Aku terbangun di atas kasur kamarku. Ingatan tentang hari-hari sebelumnya terasa seperti ilusi mimpi untukku. Tentang Jefri, Angga, dan semua hal yang terjadi padaku. Awalnya aku yakin semua itu mimpi, sampai kemudian ibu tiba-tiba saja marah besar karna aku tidak pulang ke rumah sebelumnya.
"Jefri?" Akhirnya aku sadar jika semua itu memang nyata.
Ibu memberi hukuman dengan mengurungku di dalam kamar, tapi aku tak begitu saja pasrah. Setelah membersihkan diri dan berganti pakaian, aku memilih untuk kabur melalui jendela kamarku. Meski harus melompat dari lantai 2 rumah, aku tidak takut dan tetap melakukan itu.
Jika membicarakan tentang keadaan tubuhku, tentu saja remuk dan serba nyeri. Hanya saja, aku merasa semua ini sudah terlanjur, dan juga terasa kebas. Fokusku hanya satu, menyelamatkan Jefri untuk kembali ke jalan yang benar. Ia adalah sosok aktivis terbaik yang pernah kukenal, tutur katanya bijak dan selalu meyakinkan, pemikirannya cerdas dan tak bisa dikecoh, dan ia juga selalu mengedepankan otak dibandingkan otot.

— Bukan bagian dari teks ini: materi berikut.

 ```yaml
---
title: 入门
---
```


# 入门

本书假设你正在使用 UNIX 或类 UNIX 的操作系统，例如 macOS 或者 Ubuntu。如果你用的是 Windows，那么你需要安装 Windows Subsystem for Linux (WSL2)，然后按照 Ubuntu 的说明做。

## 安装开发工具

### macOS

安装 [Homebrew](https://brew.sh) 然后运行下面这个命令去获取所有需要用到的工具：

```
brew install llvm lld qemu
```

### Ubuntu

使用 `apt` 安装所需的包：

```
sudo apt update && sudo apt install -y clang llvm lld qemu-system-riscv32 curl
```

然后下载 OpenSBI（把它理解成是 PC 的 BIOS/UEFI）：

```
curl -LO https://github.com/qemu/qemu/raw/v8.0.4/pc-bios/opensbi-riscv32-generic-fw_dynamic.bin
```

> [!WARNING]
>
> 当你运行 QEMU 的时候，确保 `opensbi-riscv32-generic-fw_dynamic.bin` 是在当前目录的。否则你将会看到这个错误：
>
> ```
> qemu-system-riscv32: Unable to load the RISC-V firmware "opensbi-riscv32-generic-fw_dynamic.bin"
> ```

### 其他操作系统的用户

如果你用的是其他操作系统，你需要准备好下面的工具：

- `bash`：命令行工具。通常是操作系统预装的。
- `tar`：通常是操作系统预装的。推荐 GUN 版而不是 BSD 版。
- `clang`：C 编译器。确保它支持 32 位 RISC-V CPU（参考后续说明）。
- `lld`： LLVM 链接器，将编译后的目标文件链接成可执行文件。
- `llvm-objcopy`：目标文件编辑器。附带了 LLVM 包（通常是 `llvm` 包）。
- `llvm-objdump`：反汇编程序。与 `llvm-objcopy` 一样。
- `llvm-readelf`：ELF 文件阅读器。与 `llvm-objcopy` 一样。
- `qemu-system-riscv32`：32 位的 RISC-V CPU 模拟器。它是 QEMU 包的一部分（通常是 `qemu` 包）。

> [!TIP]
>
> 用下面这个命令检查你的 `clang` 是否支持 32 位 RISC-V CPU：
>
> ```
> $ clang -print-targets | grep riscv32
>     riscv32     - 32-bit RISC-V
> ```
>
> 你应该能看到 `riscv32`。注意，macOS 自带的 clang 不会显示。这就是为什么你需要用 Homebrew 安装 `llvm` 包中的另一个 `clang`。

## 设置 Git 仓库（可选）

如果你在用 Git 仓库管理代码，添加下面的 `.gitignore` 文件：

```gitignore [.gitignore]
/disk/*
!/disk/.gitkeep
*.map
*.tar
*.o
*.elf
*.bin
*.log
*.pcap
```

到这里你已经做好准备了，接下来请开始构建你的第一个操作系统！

Akhirnya aku kembali dalam kerumunan mahasiswa yang hendak berunjuk rasa pagi ini. Semuanya berjalan beriringan memenuhi jalan raya, menghalangi laju kendaraan yang akan melintas.

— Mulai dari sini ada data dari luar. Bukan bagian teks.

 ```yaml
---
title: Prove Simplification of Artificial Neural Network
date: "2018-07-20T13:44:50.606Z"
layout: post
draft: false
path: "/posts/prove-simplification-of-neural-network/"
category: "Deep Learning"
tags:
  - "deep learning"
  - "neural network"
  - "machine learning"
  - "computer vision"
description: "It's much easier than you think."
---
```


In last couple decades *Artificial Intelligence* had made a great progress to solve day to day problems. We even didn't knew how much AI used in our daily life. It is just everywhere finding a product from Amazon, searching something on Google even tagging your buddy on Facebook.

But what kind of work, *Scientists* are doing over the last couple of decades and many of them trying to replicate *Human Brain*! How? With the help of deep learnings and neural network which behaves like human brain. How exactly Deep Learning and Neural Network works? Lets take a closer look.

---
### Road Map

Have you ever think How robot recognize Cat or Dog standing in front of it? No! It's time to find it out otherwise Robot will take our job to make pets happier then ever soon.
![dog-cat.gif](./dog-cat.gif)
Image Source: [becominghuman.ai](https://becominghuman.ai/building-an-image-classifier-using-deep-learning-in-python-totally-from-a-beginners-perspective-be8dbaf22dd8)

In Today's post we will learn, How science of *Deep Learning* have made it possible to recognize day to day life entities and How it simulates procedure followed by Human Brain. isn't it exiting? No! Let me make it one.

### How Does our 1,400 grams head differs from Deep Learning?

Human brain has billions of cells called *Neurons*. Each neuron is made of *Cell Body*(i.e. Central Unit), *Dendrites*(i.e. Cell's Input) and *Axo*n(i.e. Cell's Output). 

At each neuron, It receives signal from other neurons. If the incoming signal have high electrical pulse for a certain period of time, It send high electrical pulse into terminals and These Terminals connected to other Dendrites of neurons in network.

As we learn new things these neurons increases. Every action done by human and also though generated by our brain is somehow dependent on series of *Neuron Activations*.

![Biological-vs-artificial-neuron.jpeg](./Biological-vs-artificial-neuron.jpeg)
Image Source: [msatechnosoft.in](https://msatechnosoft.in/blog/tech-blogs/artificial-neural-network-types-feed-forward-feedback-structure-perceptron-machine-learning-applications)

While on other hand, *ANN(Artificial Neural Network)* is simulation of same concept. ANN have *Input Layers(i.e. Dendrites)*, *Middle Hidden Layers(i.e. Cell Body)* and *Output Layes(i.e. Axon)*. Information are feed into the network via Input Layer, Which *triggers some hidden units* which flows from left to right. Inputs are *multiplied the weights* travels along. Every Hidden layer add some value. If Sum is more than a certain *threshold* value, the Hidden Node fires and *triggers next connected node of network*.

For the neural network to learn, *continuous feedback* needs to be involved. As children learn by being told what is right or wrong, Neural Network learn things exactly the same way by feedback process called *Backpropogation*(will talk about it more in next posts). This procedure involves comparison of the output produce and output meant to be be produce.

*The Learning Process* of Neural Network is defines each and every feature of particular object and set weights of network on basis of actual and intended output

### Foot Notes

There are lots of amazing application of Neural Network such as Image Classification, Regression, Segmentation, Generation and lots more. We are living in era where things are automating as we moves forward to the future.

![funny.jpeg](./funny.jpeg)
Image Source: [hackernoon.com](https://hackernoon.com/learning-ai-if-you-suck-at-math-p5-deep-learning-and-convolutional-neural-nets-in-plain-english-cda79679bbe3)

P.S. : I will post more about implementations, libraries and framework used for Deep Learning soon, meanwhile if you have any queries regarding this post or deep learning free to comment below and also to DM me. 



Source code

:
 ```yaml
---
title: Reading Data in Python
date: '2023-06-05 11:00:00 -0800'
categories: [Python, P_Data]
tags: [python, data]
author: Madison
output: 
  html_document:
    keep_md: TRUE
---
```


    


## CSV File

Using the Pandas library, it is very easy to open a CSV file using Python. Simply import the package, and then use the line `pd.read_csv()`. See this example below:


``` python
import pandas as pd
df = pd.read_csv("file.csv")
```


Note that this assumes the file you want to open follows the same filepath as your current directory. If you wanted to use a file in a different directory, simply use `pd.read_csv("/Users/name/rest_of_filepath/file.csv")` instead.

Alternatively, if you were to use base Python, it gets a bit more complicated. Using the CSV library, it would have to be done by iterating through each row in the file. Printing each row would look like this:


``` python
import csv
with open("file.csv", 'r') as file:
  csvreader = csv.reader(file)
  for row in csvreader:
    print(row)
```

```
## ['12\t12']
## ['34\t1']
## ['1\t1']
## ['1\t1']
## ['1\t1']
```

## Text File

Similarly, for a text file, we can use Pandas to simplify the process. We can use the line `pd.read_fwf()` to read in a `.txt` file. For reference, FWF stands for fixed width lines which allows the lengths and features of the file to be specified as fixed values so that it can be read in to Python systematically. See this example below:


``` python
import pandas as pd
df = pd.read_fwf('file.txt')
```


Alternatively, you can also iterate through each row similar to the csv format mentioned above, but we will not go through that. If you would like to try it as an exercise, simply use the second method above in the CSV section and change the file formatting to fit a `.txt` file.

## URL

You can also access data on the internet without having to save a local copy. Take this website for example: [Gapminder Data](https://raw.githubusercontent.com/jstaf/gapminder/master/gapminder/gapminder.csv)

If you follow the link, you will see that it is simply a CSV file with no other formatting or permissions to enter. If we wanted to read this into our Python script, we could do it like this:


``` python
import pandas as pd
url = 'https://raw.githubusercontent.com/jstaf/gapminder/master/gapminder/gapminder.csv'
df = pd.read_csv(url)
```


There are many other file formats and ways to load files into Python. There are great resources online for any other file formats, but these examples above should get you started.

Jefri sudah terlihat di titik depan fokus utama semua mahasiswa, berorasi dan mengajak mahasiswa berpikir cerdas seperti biasanya. Sejauh ini, Jefri masih tidak melakukan hal buruk.
"Aku menyesal mengeluarkan temanmu kemarin itu." Sebuah suara berbisik di sisiku.

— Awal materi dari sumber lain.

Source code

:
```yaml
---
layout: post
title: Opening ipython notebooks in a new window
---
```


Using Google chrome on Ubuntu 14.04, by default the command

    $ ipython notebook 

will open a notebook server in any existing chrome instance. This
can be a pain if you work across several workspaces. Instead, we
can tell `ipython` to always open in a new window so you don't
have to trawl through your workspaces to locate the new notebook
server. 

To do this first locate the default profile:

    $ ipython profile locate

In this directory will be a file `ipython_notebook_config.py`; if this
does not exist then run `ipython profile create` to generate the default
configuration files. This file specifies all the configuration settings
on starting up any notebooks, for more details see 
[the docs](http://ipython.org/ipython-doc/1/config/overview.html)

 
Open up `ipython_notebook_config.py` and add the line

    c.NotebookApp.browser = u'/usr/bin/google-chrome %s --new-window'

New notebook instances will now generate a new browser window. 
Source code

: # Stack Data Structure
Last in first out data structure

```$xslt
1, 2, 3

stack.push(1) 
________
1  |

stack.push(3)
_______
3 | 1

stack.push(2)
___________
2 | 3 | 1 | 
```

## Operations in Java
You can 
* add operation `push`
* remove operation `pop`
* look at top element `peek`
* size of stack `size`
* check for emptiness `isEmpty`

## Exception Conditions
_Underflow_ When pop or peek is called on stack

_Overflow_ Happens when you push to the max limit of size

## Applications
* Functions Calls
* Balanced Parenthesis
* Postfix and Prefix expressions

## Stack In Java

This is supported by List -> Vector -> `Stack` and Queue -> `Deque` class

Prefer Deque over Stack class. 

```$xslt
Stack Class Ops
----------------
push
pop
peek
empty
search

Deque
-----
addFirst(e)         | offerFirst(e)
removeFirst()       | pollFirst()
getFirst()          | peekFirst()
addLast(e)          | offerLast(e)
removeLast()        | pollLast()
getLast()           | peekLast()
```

"Pak Angga?" Sapaku terkejut. Ia kembali berpakaian seperti anak muda dan menyamar di antara ratusan mahasiswa lainnya.
"Pulanglah, akan ada kerusuhan besar hari ini. Aku takut terjadi sesuatu padamu." Tutur Angga
"Pak, Jefri tidak seperti itu. Ia---"
"Aku tahu kau gadis baik, jadi jangan halangi lagi langkah kami." Ucapnya lagi.
Aku menuntun Angga untuk keluar dari kerumunan. Aku harus menjelaskannya lebih cepat.
"Aku bisa menjadi saksi atas apa yang terjadi. Jefri diancam dan--" belum selesai aku bicara, suara keributan mengalihkan perhatianku.
Tanpa kusangka keadaan langsung memburuk. Demonstrasi hari ini sudah berujung rusuh dan saling lempar meski waktu masih menunjukkan siang hari. Keadaan jalanan kian kacau, banyak pengendara yang keluar meninggalkan mobik merek untuk menyelamatkan diri dari kerusuhan.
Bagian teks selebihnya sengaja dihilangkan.